[THE INPUT]

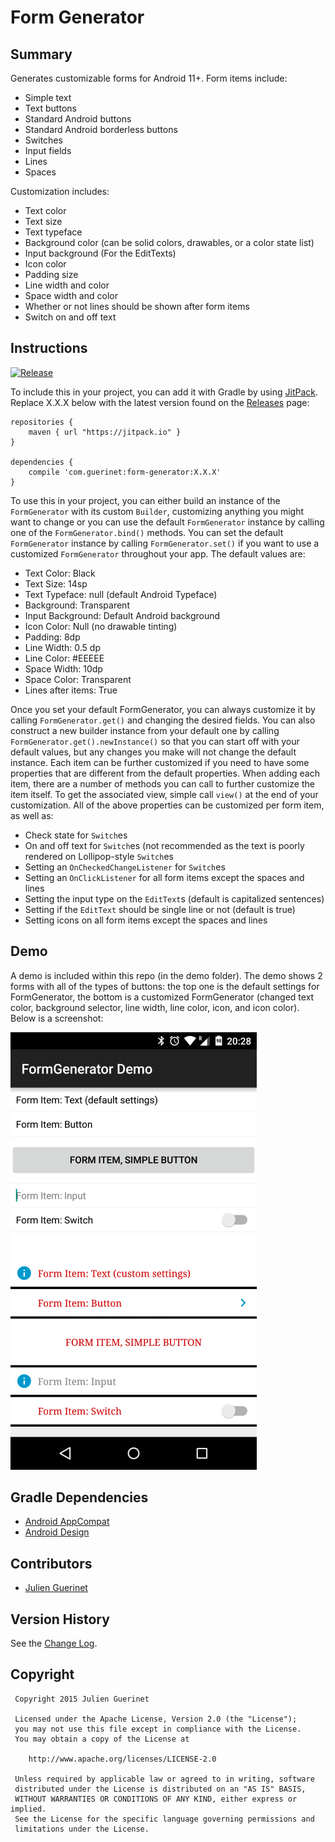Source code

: # Form Generator

## Summary
Generates customizable forms for Android 11+. Form items include:

* Simple text
* Text buttons
* Standard Android buttons
* Standard Android borderless buttons
* Switches
* Input fields
* Lines
* Spaces

Customization includes:

* Text color
* Text size
* Text typeface
* Background color (can be solid colors, drawables, or a color state list)
* Input background (For the EditTexts)
* Icon color
* Padding size
* Line width and color
* Space width and color
* Whether or not lines should be shown after form items
* Switch on and off text

## Instructions
[![Release](https://jitpack.io/v/com.guerinet/form-generator.svg)](https://jitpack.io/#com.guerinet/form-generator)

To include this in your project, you can add it with Gradle by using [JitPack](https://jitpack.io).
Replace X.X.X below with the latest version found on the [Releases](https://github.com/jguerinet/form-generator/releases) page:

    repositories {
        maven { url "https://jitpack.io" }
    }

	dependencies {
	    compile 'com.guerinet:form-generator:X.X.X'
	}

To use this in your project, you can either build an instance of the `FormGenerator` with its custom `Builder`, customizing
anything you might want to change or you can use the default `FormGenerator` instance by calling one of the `FormGenerator.bind()` methods.
You can set the default `FormGenerator` instance by calling `FormGenerator.set()` if you want to use a customized `FormGenerator` throughout your app. The default values are:

* Text Color: Black
* Text Size: 14sp
* Text Typeface: null (default Android Typeface)
* Background: Transparent
* Input Background: Default Android background
* Icon Color: Null (no drawable tinting)
* Padding: 8dp
* Line Width: 0.5 dp
* Line Color: #EEEEE
* Space Width: 10dp
* Space Color: Transparent
* Lines after items: True

Once you set your default FormGenerator, you can always customize it by calling `FormGenerator.get()` and changing the desired fields. You can also construct a new builder instance from your default one by calling
`FormGenerator.get().newInstance()` so that you can start off with your default values, but any changes you make will not change the default instance.
Each item can be further customized if you need to have some properties that are different from the default properties. When adding each item, there are a number of methods you can call to further customize the item itself.
To get the associated view, simple call `view()` at the end of your customization. All of the above properties can be customized per form item, as well as:

* Check state for `Switch`es
* On and off text for `Switch`es (not recommended as the text is poorly rendered on Lollipop-style `Switch`es
* Setting an `OnCheckedChangeListener` for `Switch`es
* Setting an `OnClickListener` for all form items except the spaces and lines
* Setting the input type on the `EditText`s (default is capitalized sentences)
* Setting if the `EditText` should be single line or not (default is true)
* Setting icons on all form items except the spaces and lines

## Demo
A demo is included within this repo (in the demo folder). The demo shows 2 forms with all of the types of buttons:
the top one is the default settings for FormGenerator, the bottom is a customized FormGenerator (changed text color, background selector, line width, line color, icon, and icon color). Below is a screenshot:

![Demo Screenshot](assets/demo_screenshot.png)

## Gradle Dependencies
* [Android AppCompat](http://developer.android.com/tools/support-library/features.html#v7-appcompat)
* [Android Design](http://developer.android.com/tools/support-library/features.html#design)

## Contributors
* [Julien Guerinet](https://github.com/jguerinet)

## Version History
See the [Change Log](CHANGELOG.md).

## Copyright
	 Copyright 2015 Julien Guerinet

	 Licensed under the Apache License, Version 2.0 (the "License");
	 you may not use this file except in compliance with the License.
	 You may obtain a copy of the License at

	    http://www.apache.org/licenses/LICENSE-2.0

	 Unless required by applicable law or agreed to in writing, software
	 distributed under the License is distributed on an "AS IS" BASIS,
	 WITHOUT WARRANTIES OR CONDITIONS OF ANY KIND, either express or implied.
	 See the License for the specific language governing permissions and
	 limitations under the License.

[/THE INPUT]

• WHAT THIS TASK INVOLVES: Only lines that contain the string "github" count; pick each one out of the records and copy it.

• EXERCISE OUTPUT:
Replace X.X.X below with the latest version found on the [Releases](https://github.com/jguerinet/form-generator/releases) page:
* [Julien Guerinet](https://github.com/jguerinet)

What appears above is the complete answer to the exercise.